- Exercise
Working from the top of the listing below, retype each line through the line containing "Even though not", both included, with no pictures.

- Records supplied
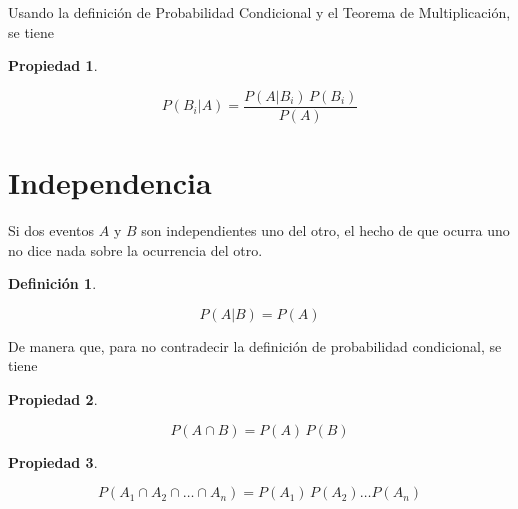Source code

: \documentclass[a5paper,12pt,twoside]{book}
\newtheorem{defn}{{Definición}}[chapter]
\newtheorem{prop}{{Propiedad}}[chapter]
\begin{document}
Usando la definición de Probabilidad Condicional y el Teorema de Multiplicación, se tiene

\begin{mdframed}[style=PropertyFrame]
    \begin{prop}
    \end{prop}
    \begin{equation*}
        P(B_i|A) = \frac{P(A|B_i) \, P(B_i)}{P(A)}
    \end{equation*}
\end{mdframed}


\section{Independencia}

Si dos eventos $A$ y $B$ son independientes uno del otro, el hecho de que ocurra uno no dice nada sobre la ocurrencia del otro.

\begin{mdframed}[style=DefinitionFrame]
    \begin{defn}
    \end{defn}
    \begin{equation*}
        P(A|B) = P(A)
    \end{equation*}
\end{mdframed}

De manera que, para no contradecir la definición de probabilidad condicional, se tiene

\begin{mdframed}[style=PropertyFrame]
    \begin{prop}
    \end{prop}
    \begin{equation*}
        P(A \cap B) = P(A) \, P(B)
    \end{equation*}
\end{mdframed}

\begin{mdframed}[style=PropertyFrame]
    \begin{prop}
    \end{prop}
    \begin{equation*}
        P(A_1 \cap A_2 \cap \dots \cap A_n) = P(A_1) \, P(A_2) \dots P(A_n)
    \end{equation*}
\end{mdframed}
\end{document}
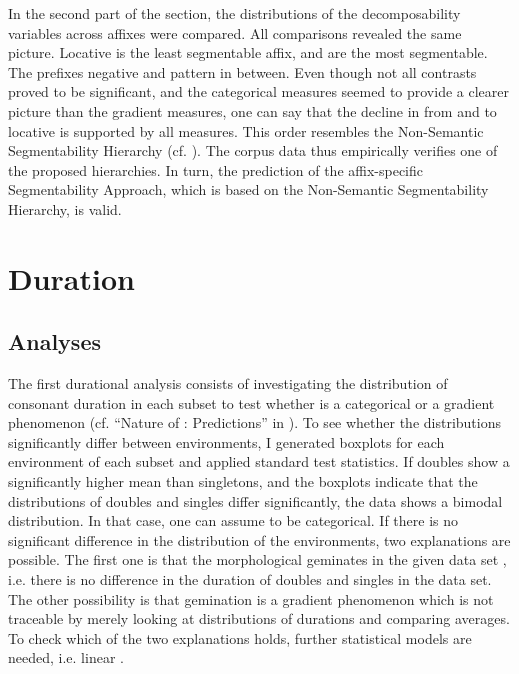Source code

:  In the second part of the section, the distributions of the decomposability variables across affixes were compared. All comparisons revealed the same picture. Locative  is the least segmentable affix,  and  are the most segmentable. The prefixes negative  and  pattern in between. 
 Even though not all contrasts proved to be significant, and the categorical measures seemed to provide a clearer picture than the gradient measures, one can say that the decline in  from  and  to locative  is supported by all measures. 
 This order resembles the Non-Semantic Segmentability Hierarchy (cf.  ). The corpus data thus empirically verifies one of the proposed  hierarchies. In turn, the  prediction of the affix-specific Segmentability Approach, which is based on the Non-Semantic Segmentability Hierarchy, is valid. 

\section{Duration}


\subsection{Analyses} \label{analyses dur corpus}


The first durational analysis consists of investigating the distribution of consonant duration in each subset to test whether  is a categorical or a gradient phenomenon (cf. ``Nature of : Predictions'' in ). To see whether the distributions significantly differ between environments, I generated boxplots for each environment of each subset and applied standard test statistics. 
If doubles show a significantly higher mean than singletons, and the boxplots indicate that the distributions of doubles and singles differ significantly, the data shows a bimodal distribution. In that case, one can assume  to be categorical. 
If there is no significant difference in the distribution of the environments, two explanations are possible. The first one is that the morphological geminates in the given data set , i.e. there is no difference in the duration of doubles and singles in the data set. The other possibility is that {gemination} is a gradient phenomenon which is not traceable by merely looking at distributions of durations and comparing averages. To check which of the two explanations holds, further statistical models are needed, i.e. linear . 



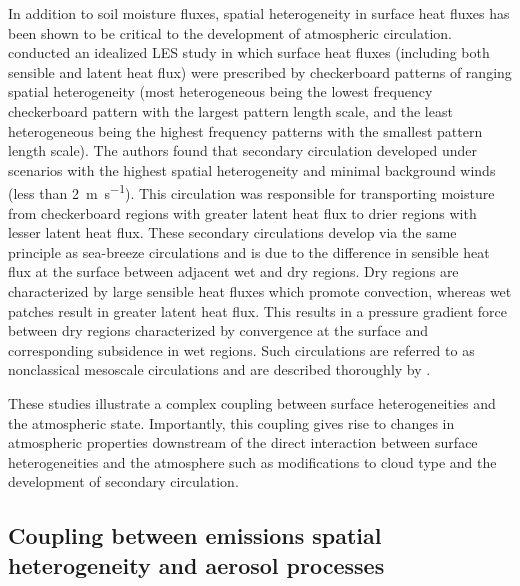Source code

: In addition to soil moisture fluxes, spatial heterogeneity in surface heat fluxes has been shown to be critical to the development of atmospheric circulation. \textcite{lee_effect_2019} conducted an idealized LES study in which surface heat fluxes (including both sensible and latent heat flux) were prescribed by checkerboard patterns of ranging spatial heterogeneity (most heterogeneous being the lowest frequency checkerboard pattern with the largest pattern length scale, and the least heterogeneous being the highest frequency patterns with the smallest pattern length scale). The authors found that secondary circulation developed under scenarios with the highest spatial heterogeneity and minimal background winds (less than 2~\si{m.s^{-1}}). This circulation was responsible for transporting moisture from checkerboard regions with greater latent heat flux to drier regions with lesser latent heat flux. These secondary circulations develop via the same principle as sea-breeze circulations and is due to the difference in sensible heat flux at the surface between adjacent wet and dry regions. Dry regions are characterized by large sensible heat fluxes which promote convection, whereas wet patches result in greater latent heat flux. This results in a pressure gradient force between dry regions characterized by convergence at the surface and corresponding subsidence in wet regions. Such circulations are referred to as nonclassical mesoscale circulations and are described thoroughly by \textcite{segal_nonclassical_1992}.

These studies illustrate a complex coupling between surface heterogeneities and the atmospheric state. Importantly, this coupling gives rise to changes in atmospheric properties downstream of the direct interaction between surface heterogeneities and the atmosphere such as modifications to cloud type and the development of secondary circulation.   

\subsection{Coupling between emissions spatial heterogeneity and aerosol processes}\label{couple-emiss-sh-aerosol-process}

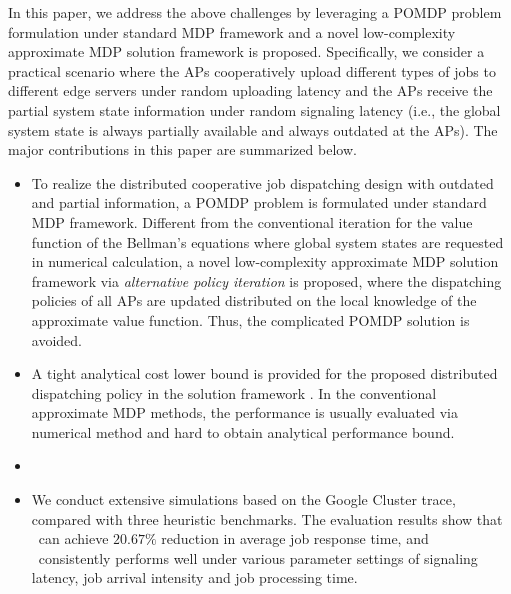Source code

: In this paper, we address the above challenges by leveraging a POMDP problem formulation under standard MDP framework and a novel low-complexity approximate MDP solution framework is proposed.
Specifically, we consider a practical scenario where the APs cooperatively upload different types of jobs to different edge servers under random uploading latency and the APs receive the partial system state information under random signaling latency (i.e., the global system state is always partially available and always outdated at the APs).
The major contributions in this paper are summarized below.
\begin{itemize}
    \item To realize the distributed cooperative job dispatching design with outdated and partial information, a POMDP problem is formulated under standard MDP framework.
    Different from the conventional iteration for the value function of the Bellman's equations where global system states are requested in numerical calculation, a novel low-complexity approximate MDP solution framework via \emph{alternative policy iteration} is proposed, where the dispatching policies of all APs are updated distributed on the local knowledge of the approximate value function.
    Thus, the complicated POMDP solution is avoided.
    \item A tight analytical cost lower bound is provided for the proposed distributed dispatching policy in the solution framework \algname. In the conventional approximate MDP methods, the performance is usually evaluated via numerical method and hard to obtain analytical performance bound.
    \item {}
    \item We conduct extensive simulations based on the Google Cluster trace, compared with three heuristic benchmarks. The evaluation results show that \algname~can achieve $20.67\%$ reduction in average job response time, and \algname~consistently performs well under various parameter settings of signaling latency, job arrival intensity and job processing time. 
\end{itemize}

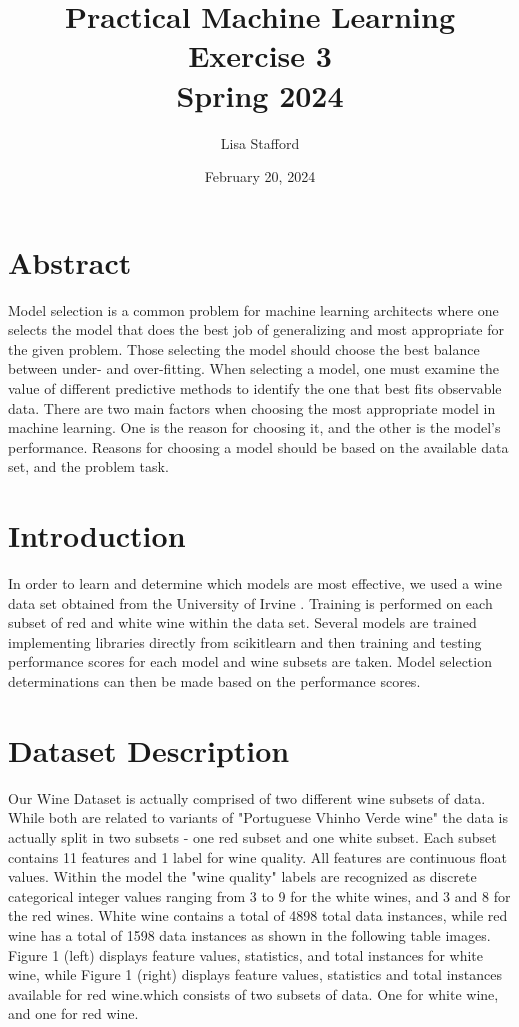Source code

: \documentclass[titlepage]{article}
\title{%
	Practical Machine Learning\\
	
	\vspace*{2em}
	\LARGE Exercise 3 \\
	Spring 2024}
\author{Lisa Stafford}
\date{February 20, 2024}
\begin{document}
	\setlength\parindent{0pt}
	
	\maketitle
	
	\section*{Abstract}
	Model selection is a common problem for machine learning architects where one selects the model that does the best job of generalizing and most appropriate for the given problem.  Those selecting the model should choose the best balance between under- and over-fitting.  When selecting a model, one must examine the value of different predictive methods to identify the one that best fits observable data.  There are two main factors when choosing the most appropriate model in machine learning.  One is the reason for choosing it, and the other is the model's performance.  Reasons for choosing a model should be based on the available data set, and the problem task.
	
	\section*{Introduction}
	In order to learn and determine which models are most effective, we used a wine data set obtained from the University of Irvine \cite{dataset}. Training is performed on each subset of red and white wine within the data set.  Several models are trained implementing libraries directly from scikitlearn \cite{scikitlearn} and then training and testing performance scores for each model and wine subsets are taken.  Model selection determinations can then be made based on the performance scores.  
	
	\section*{Dataset Description}
	Our Wine Dataset is actually comprised of two different wine subsets of data.  While both are related to variants of \cite{dataset2} "Portuguese Vhinho Verde wine" the data is actually split in two subsets - one red subset and one white subset.  Each subset contains 11 features and 1 label for wine quality.   All features are continuous float values.  Within the model the "wine quality" labels are recognized as discrete categorical integer values ranging from 3 to 9 for the white wines, and 3 and 8 for the red wines.  White wine contains a total of 4898 total data instances, while red wine has a total of 1598 data instances as shown in the following table images. Figure 1 (left) displays feature values, statistics, and total instances for white wine, while Figure 1 (right) displays feature values, statistics and total instances available for red wine.which consists of two subsets of data.  One for white wine, and one for red wine. 
	
\end{document}
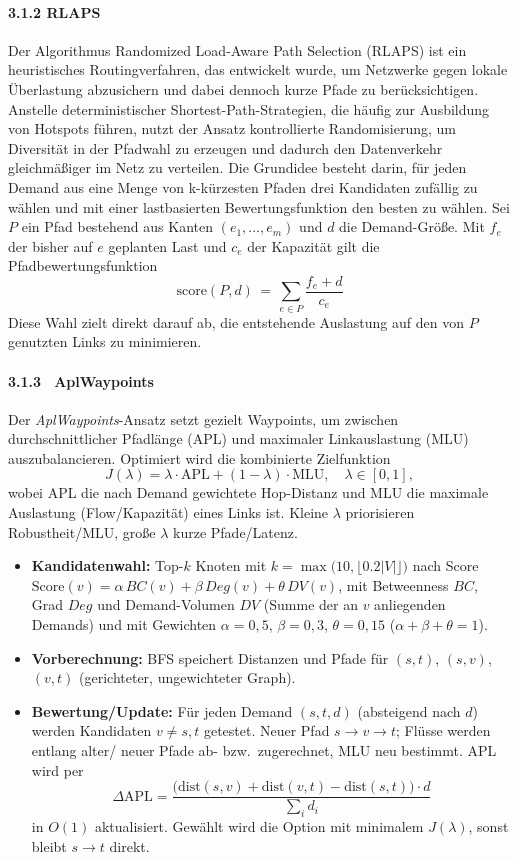 \documentclass[sigconf,nonacm,review,language=english,language=german]{acmart}
\begin{document}
         \paragraph{3.1.2   RLAPS}
            Der Algorithmus Randomized Load-Aware Path Selection (RLAPS) ist ein heuristisches Routingverfahren, das entwickelt wurde, um Netzwerke gegen lokale Überlastung abzusichern und dabei dennoch kurze Pfade zu berücksichtigen. Anstelle deterministischer Shortest-Path-Strategien, die häufig zur Ausbildung von Hotspots führen, nutzt der Ansatz kontrollierte Randomisierung, um Diversität in der Pfadwahl zu erzeugen und dadurch den Datenverkehr gleichmäßiger im Netz zu verteilen. 
            Die Grundidee besteht darin, für jeden Demand aus eine Menge von k-kürzesten Pfaden drei Kandidaten zufällig zu wählen und mit einer lastbasierten Bewertungsfunktion den besten zu wählen. Sei $P$ ein Pfad bestehend aus Kanten $(e_1,\dots,e_m)$ und $d$ die Demand-Größe. Mit $f_e$ der bisher auf $e$ geplanten Last und $c_e$ der Kapazität gilt die Pfadbewertungsfunktion
            $$
            \mathrm{score}(P,d) \,=\, \sum_{e\in P} \frac{f_e + d}{c_e}
            $$
            Diese Wahl zielt direkt darauf ab, die entstehende Auslastung auf den von $P$ genutzten Links zu minimieren. 
            
        \paragraph{3.1.3 \, AplWaypoints}
Der \textit{AplWaypoints}-Ansatz setzt gezielt Waypoints, um zwischen durchschnittlicher Pfadlänge (APL) und maximaler Linkauslastung (MLU) auszubalancieren. Optimiert wird die kombinierte Zielfunktion
\[
J(\lambda)=\lambda\cdot \text{APL} + (1-\lambda)\cdot \text{MLU}, \quad \lambda\in[0,1],
\]
wobei APL die nach Demand gewichtete Hop-Distanz und MLU die maximale Auslastung (Flow/Kapazität) eines Links ist. Kleine $\lambda$ priorisieren Robustheit/MLU, große $\lambda$ kurze Pfade/Latenz.

\begin{itemize}
  \item \textbf{Kandidatenwahl:} Top-$k$ Knoten mit
  \(
  k=\max\!\bigl(10,\lfloor 0.2|V|\rfloor\bigr)
  \)
  nach Score
  \(
  \mathrm{Score}(v)=\alpha\,BC(v)+\beta\,Deg(v)+\theta\,DV(v)
\),
mit Betweenness $BC$, Grad $Deg$ und Demand-Volumen $DV$ (Summe der an $v$ anliegenden Demands)
und mit Gewichten $\alpha=0{,}5$, $\beta=0{,}3$, $\theta=0{,}15$ \;(\(\alpha+\beta+\theta=1\)).

  \item \textbf{Vorberechnung:} BFS speichert Distanzen und Pfade für $(s,t)$, $(s,v)$, $(v,t)$ (gerichteter, ungewichteter Graph).
  \item \textbf{Bewertung/Update:} Für jeden Demand $(s,t,d)$ (absteigend nach $d$) werden Kandidaten $v\neq s,t$ getestet. Neuer Pfad $s\!\to\!v\!\to\!t$; Flüsse werden entlang alter/ neuer Pfade ab- bzw.\ zugerechnet, MLU neu bestimmt. APL wird per
  \[
  \Delta\text{APL}=\frac{\bigl(\text{dist}(s,v)+\text{dist}(v,t)-\text{dist}(s,t)\bigr)\cdot d}{\sum_i d_i}
  \]
  in $O(1)$ aktualisiert. Gewählt wird die Option mit minimalem $J(\lambda)$, sonst bleibt $s\!\to\!t$ direkt.
\end{itemize}
\end{document}
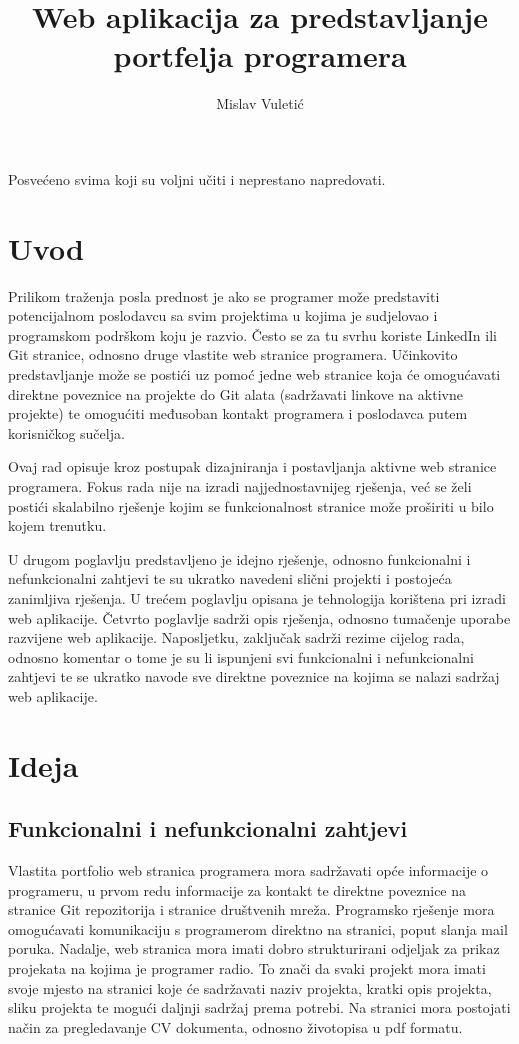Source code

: \documentclass[times, utf8, zavrsni, numeric]{fer}
\begin{document}
\title{Web aplikacija za predstavljanje portfelja programera}
\author{Mislav Vuletić}
\maketitle
\zahvala{}
Posvećeno svima koji su voljni učiti i neprestano napredovati.
\tableofcontents

\chapter{Uvod}
\qquad Prilikom traženja posla prednost je ako se programer može predstaviti potencijalnom poslodavcu sa svim projektima u kojima je sudjelovao i programskom podrškom koju je razvio.
Često se za tu svrhu koriste LinkedIn\footnotemark{} ili Git\footnotemark{} stranice, odnosno druge vlastite web stranice programera.
Učinkovito predstavljanje može se postići uz pomoć jedne web stranice koja će omogućavati direktne poveznice na projekte do Git alata (sadržavati linkove na aktivne projekte) te omogućiti međusoban kontakt programera i poslodavca putem korisničkog sučelja.

Ovaj rad opisuje kroz postupak dizajniranja i postavljanja aktivne web stranice programera.
Fokus rada nije na izradi najjednostavnijeg rješenja, već se želi postići skalabilno rješenje kojim se funkcionalnost stranice može proširiti u bilo kojem trenutku.

U drugom poglavlju predstavljeno je idejno rješenje, odnosno funkcionalni i nefunkcionalni zahtjevi te su ukratko navedeni slični projekti i postojeća zanimljiva rješenja.
U trećem poglavlju opisana je tehnologija korištena pri izradi web aplikacije. Četvrto poglavlje sadrži opis rješenja, odnosno tumačenje uporabe razvijene web aplikacije.
Naposljetku, zaključak sadrži rezime cijelog rada, odnosno komentar o tome je su li ispunjeni svi funkcionalni i nefunkcionalni zahtjevi te se ukratko navode sve direktne poveznice na kojima se nalazi sadržaj web aplikacije.

\chapter{Ideja}
\section{Funkcionalni i nefunkcionalni zahtjevi}
\qquad Vlastita portfolio web stranica programera mora sadržavati opće informacije o programeru, u prvom redu informacije za kontakt te direktne poveznice na stranice Git repozitorija i stranice društvenih mreža.
Programsko rješenje mora omogućavati komunikaciju s programerom direktno na stranici, poput slanja mail poruka.
Nadalje, web stranica mora imati dobro strukturirani odjeljak za prikaz projekata na kojima je programer radio.
To znači da svaki projekt mora imati svoje mjesto na stranici koje će sadržavati naziv projekta, kratki opis projekta, sliku projekta te mogući daljnji sadržaj prema potrebi.
Na stranici mora postojati način za pregledavanje CV dokumenta, odnosno životopisa u pdf formatu.
\end{document}
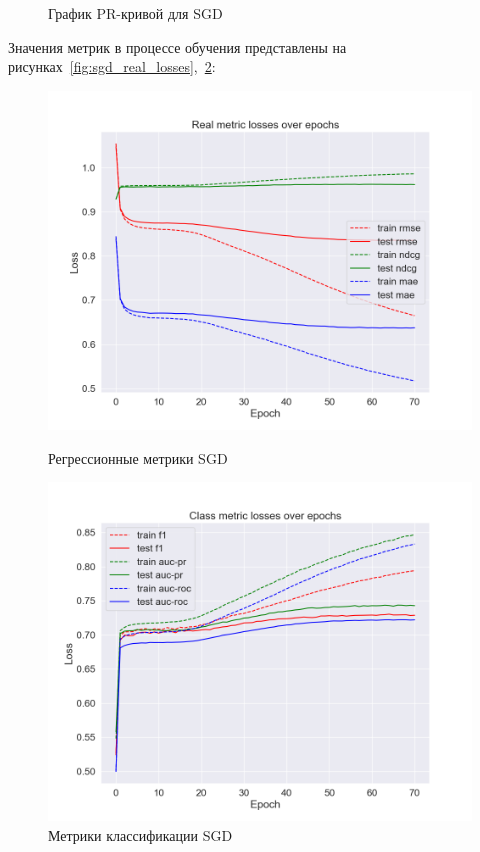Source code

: \begin{figure}[h!]
\begin{minipage}{.5\textwidth}
\caption{График PR-кривой для SGD}
\label{fig:sgd_pr}
\end{minipage}
\end{figure}

Значения метрик в процессе обучения представлены на рисунках~\ref{fig:sgd_real_losses},~\ref{fig:sgd_class_losses}:

\begin{figure}[h!]
\centering
\begin{minipage}{.5\textwidth}
\centering
\includegraphics[width=1.0\linewidth]{images/sgd/real_losses}
\caption{Регрессионные метрики SGD}
\label{fig:sgd_real_losses}
\end{minipage}%
\begin{minipage}{.5\textwidth}
\centering
\includegraphics[width=1.0\linewidth]{images/sgd/class_losses}
\caption{Метрики классификации SGD}
\label{fig:sgd_class_losses}
\end{minipage}
\end{figure}

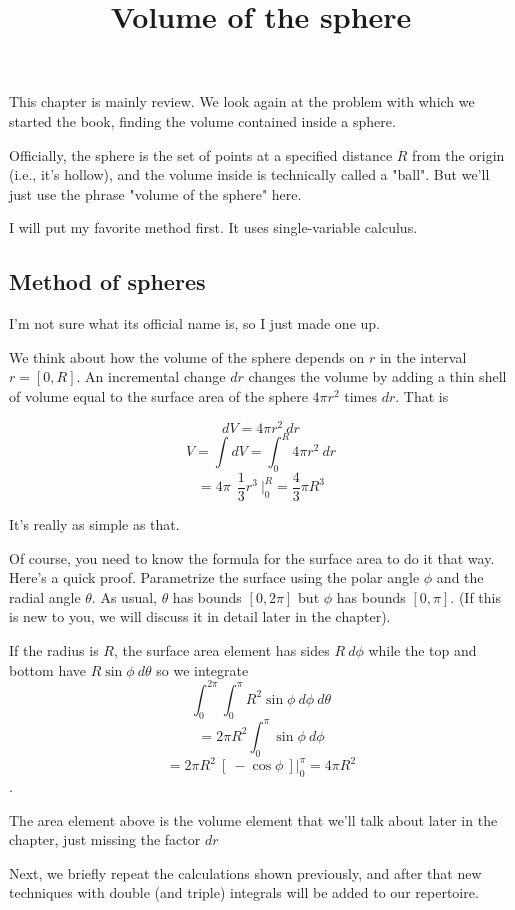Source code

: \documentclass[11pt, oneside]{article}
\title{Volume of the sphere}
\date{}
\begin{document}
\maketitle
\Large


\label{sec:Volume_of_the_sphere}

This chapter is mainly review.  We look again at the problem with which we started the book, finding the volume contained inside a sphere.  

Officially, the sphere is the set of points at a specified distance $R$ from the origin (i.e., it's hollow), and the volume inside is technically called a "ball".  But we'll just use the phrase "volume of the sphere" here.

I will put my favorite method first.  It uses single-variable calculus.

\subsection*{Method of spheres}
I'm not sure what its official name is, so I just made one up.

We think about how the volume of the sphere depends on $r$ in the interval $r = [0,R]$.  An incremental change $dr$ changes the volume by adding a thin shell of volume equal to the surface area of the sphere $4 \pi r^2$ times $dr$.  That is

\[ dV = 4 \pi r^2 \ dr \]
\[ V = \int dV = \int_0^R 4 \pi r^2 \ dr \]
\[ = 4 \pi \ \ \frac{1}{3}r^3 \ \bigg |_0^R = \frac{4}{3}\pi R^3 \]

It's really as simple as that.

Of course, you need to know the formula for the surface area to do it that way.  Here's a quick proof.  Parametrize the surface using the polar  angle $\phi$ and the radial angle $\theta$.  As usual, $\theta$ has bounds $[0,2\pi]$ but $\phi$ has bounds $[0,\pi]$.  (If this is new to you, we will discuss it in detail later in the chapter).

If the radius is $R$, the surface area element has sides $R \ d \phi$ while the top and bottom have $R \sin \phi \ d \theta$ so we integrate
\[ \int_0^{2 \pi} \int_0^{\pi} R^2 \sin \phi \ d \phi \ d \theta \]
\[ = 2 \pi R^2 \int_0^{\pi} \sin \phi \ d \phi  \]
\[ = 2 \pi R^2 \ [ \ - \cos \phi \ ] \bigg |_0^{\pi} = 4 \pi R^2 \].

The area element above is the volume element that we'll talk about later in the chapter, just missing the factor $dr$

Next, we briefly repeat the calculations shown previously, and after that new techniques with double (and triple) integrals will be added to our repertoire.
\end{document}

- Worked solution
Source code

: \documentclass[a5paper,12pt,twoside]{book}
\newtheorem{defn}{{Definición}}[chapter]
\newtheorem{prop}{{Propiedad}}[chapter]
\begin{document}
Usando la definición de Probabilidad Condicional y el Teorema de Multiplicación, se tiene

\begin{mdframed}[style=PropertyFrame]
    \begin{prop}
    \end{prop}
    \begin{equation*}
        P(B_i|A) = \frac{P(A|B_i) \, P(B_i)}{P(A)}
    \end{equation*}
\end{mdframed}


\section{Independencia}

Si dos eventos $A$ y $B$ son independientes uno del otro, el hecho de que ocurra uno no dice nada sobre la ocurrencia del otro.

\begin{mdframed}[style=DefinitionFrame]
    \begin{defn}
    \end{defn}
    \begin{equation*}
        P(A|B) = P(A)
    \end{equation*}
\end{mdframed}

De manera que, para no contradecir la definición de probabilidad condicional, se tiene

\begin{mdframed}[style=PropertyFrame]
    \begin{prop}
    \end{prop}
    \begin{equation*}
        P(A \cap B) = P(A) \, P(B)
    \end{equation*}
\end{mdframed}

\begin{mdframed}[style=PropertyFrame]
    \begin{prop}
    \end{prop}
    \begin{equation*}
        P(A_1 \cap A_2 \cap \dots \cap A_n) = P(A_1) \, P(A_2) \dots P(A_n)
    \end{equation*}
\end{mdframed}
\end{document}
Source code

:  In the second part of the section, the distributions of the decomposability variables across affixes were compared. All comparisons revealed the same picture. Locative  is the least segmentable affix,  and  are the most segmentable. The prefixes negative  and  pattern in between. 
 Even though not all contrasts proved to be significant, and the categorical measures seemed to provide a clearer picture than the gradient measures, one can say that the decline in  from  and  to locative  is supported by all measures. 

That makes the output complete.